____ Data for this exercise

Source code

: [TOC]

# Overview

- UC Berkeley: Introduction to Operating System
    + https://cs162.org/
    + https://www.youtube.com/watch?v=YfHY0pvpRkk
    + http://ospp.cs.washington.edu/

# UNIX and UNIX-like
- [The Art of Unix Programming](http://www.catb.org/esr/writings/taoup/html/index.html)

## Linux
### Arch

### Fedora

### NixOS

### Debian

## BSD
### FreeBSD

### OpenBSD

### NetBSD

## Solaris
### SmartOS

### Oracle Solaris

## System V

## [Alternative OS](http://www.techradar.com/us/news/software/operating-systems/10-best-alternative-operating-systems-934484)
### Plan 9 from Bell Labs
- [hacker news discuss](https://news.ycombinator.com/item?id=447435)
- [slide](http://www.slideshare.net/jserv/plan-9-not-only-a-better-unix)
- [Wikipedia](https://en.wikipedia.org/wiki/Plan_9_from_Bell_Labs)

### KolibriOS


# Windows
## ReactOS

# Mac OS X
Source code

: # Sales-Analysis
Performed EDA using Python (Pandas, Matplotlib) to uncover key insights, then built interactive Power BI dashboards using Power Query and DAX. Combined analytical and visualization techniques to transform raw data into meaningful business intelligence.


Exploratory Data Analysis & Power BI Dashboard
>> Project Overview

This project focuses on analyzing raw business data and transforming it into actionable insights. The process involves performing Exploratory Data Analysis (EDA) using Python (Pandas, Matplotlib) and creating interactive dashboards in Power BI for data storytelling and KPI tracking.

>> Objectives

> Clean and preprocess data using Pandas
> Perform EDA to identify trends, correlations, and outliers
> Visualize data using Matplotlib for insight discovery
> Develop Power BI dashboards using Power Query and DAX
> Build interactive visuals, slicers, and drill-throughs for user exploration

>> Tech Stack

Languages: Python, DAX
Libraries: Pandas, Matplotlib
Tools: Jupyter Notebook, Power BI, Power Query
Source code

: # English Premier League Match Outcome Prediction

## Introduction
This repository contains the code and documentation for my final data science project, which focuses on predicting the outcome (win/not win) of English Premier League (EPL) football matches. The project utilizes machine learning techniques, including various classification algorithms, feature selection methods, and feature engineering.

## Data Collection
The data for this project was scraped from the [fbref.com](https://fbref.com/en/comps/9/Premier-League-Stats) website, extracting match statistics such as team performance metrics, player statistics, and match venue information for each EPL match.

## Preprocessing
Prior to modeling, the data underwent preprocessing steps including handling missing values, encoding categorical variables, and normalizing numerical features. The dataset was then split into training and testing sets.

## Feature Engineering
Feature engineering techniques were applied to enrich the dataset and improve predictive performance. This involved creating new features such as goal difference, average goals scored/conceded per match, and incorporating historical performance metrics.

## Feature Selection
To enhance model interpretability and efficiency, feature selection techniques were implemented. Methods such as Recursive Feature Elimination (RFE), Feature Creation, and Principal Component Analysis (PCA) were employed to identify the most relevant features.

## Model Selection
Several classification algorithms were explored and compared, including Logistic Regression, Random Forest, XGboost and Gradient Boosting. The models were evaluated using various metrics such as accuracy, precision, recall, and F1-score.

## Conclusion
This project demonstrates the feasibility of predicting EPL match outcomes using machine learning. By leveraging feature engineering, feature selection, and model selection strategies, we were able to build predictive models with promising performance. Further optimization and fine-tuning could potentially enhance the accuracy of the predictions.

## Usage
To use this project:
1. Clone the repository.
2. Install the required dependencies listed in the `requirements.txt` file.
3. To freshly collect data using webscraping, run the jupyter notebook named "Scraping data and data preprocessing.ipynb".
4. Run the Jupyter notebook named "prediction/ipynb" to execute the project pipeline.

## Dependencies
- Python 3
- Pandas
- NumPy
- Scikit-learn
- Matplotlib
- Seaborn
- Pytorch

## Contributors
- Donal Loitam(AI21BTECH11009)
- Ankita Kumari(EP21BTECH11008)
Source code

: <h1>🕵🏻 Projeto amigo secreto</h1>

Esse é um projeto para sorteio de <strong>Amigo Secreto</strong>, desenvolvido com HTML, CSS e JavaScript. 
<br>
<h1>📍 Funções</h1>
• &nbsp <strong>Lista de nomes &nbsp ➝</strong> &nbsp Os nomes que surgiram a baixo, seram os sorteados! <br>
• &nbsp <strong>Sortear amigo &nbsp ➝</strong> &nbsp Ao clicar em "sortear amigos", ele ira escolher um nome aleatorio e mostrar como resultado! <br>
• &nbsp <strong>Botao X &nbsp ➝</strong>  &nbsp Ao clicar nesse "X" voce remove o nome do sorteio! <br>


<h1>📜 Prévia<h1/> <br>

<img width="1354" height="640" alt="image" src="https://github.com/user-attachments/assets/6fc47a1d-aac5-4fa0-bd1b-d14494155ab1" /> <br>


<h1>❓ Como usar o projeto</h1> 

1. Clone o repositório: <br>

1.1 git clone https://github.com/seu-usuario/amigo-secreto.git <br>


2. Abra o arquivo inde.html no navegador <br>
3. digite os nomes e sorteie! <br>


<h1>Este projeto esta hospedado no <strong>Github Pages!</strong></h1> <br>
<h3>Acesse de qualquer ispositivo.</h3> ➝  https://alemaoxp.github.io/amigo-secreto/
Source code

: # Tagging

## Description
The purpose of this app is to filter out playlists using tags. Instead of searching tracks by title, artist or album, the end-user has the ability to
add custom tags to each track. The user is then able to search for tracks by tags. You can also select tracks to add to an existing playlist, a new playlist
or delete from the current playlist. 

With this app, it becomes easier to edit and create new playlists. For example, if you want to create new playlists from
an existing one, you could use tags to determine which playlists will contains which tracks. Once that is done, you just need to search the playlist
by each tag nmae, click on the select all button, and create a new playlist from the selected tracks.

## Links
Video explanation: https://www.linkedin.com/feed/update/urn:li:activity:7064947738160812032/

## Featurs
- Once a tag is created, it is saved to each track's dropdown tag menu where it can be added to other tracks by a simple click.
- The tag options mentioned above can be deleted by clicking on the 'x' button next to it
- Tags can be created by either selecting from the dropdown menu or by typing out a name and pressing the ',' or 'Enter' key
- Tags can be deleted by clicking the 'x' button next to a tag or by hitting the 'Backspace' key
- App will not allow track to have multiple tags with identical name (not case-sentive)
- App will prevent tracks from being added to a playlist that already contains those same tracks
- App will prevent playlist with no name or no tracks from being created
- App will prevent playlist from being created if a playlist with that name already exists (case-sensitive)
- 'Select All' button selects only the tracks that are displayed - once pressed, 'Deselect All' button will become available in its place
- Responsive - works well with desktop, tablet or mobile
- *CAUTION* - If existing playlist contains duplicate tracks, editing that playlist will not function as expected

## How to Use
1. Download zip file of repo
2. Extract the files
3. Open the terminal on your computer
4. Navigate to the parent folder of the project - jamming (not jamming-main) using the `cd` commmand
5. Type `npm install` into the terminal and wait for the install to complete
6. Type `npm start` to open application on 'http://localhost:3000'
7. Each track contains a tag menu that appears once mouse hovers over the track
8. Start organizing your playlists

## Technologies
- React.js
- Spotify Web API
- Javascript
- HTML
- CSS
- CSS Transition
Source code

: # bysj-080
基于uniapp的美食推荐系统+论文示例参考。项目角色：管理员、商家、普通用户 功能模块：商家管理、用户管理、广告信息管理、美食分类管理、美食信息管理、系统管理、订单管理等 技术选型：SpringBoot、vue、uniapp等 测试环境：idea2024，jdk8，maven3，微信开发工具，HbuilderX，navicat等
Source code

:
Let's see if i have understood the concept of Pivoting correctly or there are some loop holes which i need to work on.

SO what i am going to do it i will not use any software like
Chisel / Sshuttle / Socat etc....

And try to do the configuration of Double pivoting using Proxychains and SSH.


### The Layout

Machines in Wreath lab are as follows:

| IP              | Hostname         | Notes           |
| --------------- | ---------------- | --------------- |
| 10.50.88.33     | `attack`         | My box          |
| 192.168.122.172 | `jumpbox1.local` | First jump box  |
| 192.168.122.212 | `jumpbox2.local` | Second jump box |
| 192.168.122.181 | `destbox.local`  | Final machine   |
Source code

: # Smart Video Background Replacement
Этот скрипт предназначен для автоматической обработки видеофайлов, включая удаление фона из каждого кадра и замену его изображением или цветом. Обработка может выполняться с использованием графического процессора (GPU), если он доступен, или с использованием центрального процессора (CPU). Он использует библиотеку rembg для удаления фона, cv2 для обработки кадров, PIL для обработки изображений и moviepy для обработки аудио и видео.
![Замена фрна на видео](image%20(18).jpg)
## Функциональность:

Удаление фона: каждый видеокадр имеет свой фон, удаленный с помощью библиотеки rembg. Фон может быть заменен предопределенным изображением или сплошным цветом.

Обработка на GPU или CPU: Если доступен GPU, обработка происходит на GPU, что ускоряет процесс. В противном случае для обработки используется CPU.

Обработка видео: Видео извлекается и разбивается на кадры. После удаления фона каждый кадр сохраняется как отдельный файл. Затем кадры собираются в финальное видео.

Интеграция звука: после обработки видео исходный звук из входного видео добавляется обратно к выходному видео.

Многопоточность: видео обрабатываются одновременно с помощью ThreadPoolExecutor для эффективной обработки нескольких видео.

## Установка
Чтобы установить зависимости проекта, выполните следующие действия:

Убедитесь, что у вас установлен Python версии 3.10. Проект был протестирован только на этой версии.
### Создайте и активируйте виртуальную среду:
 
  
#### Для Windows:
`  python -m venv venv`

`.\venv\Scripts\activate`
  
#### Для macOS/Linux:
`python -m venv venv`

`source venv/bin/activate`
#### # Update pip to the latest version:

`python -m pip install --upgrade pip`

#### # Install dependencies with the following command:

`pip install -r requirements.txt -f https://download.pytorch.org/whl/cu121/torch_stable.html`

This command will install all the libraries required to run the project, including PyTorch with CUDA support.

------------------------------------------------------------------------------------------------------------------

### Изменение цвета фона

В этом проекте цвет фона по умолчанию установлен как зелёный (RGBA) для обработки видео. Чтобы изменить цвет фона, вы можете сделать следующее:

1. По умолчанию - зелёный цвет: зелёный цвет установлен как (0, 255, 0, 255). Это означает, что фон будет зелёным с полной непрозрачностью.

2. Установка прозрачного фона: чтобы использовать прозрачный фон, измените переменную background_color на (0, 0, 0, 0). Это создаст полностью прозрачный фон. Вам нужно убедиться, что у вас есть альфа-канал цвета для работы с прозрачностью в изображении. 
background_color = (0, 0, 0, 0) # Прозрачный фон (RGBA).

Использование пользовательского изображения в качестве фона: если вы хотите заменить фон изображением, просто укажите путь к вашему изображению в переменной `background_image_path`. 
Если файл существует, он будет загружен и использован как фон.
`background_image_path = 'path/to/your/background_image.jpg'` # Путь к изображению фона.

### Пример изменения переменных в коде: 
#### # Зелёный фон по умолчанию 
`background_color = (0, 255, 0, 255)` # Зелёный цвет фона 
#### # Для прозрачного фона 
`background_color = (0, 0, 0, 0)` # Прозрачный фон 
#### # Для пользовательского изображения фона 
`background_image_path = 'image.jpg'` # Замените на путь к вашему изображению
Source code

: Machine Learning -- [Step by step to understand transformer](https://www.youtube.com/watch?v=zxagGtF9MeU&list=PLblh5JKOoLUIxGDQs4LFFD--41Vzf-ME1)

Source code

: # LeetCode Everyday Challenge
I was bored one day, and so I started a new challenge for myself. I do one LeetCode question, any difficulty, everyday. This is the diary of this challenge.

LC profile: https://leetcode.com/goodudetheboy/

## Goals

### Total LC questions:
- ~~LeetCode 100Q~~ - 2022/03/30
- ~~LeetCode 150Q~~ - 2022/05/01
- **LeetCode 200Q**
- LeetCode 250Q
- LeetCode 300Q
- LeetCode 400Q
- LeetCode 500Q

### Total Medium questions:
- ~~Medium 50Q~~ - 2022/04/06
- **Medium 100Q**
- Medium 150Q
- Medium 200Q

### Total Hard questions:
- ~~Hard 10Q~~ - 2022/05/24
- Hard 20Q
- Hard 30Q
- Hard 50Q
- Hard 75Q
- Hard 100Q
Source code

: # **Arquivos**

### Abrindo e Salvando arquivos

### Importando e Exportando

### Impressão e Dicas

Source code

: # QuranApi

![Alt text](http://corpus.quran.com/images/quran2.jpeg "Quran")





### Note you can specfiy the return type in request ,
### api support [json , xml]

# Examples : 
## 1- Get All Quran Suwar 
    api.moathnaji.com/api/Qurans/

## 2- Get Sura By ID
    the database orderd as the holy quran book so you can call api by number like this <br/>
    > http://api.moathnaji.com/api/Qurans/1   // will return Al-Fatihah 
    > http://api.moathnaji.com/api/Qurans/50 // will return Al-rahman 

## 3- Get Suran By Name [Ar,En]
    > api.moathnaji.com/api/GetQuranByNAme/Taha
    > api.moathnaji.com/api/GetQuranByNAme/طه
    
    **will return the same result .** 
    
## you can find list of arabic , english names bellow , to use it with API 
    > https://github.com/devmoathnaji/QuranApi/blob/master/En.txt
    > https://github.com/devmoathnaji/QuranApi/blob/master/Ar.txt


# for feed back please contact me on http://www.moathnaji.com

________

→ Activity:
Only lines containing the string "youtube" are needed. Pull each of them out of the records above.

→ Task response:
    + https://www.youtube.com/watch?v=YfHY0pvpRkk
: Machine Learning -- [Step by step to understand transformer](https://www.youtube.com/watch?v=zxagGtF9MeU&list=PLblh5JKOoLUIxGDQs4LFFD--41Vzf-ME1)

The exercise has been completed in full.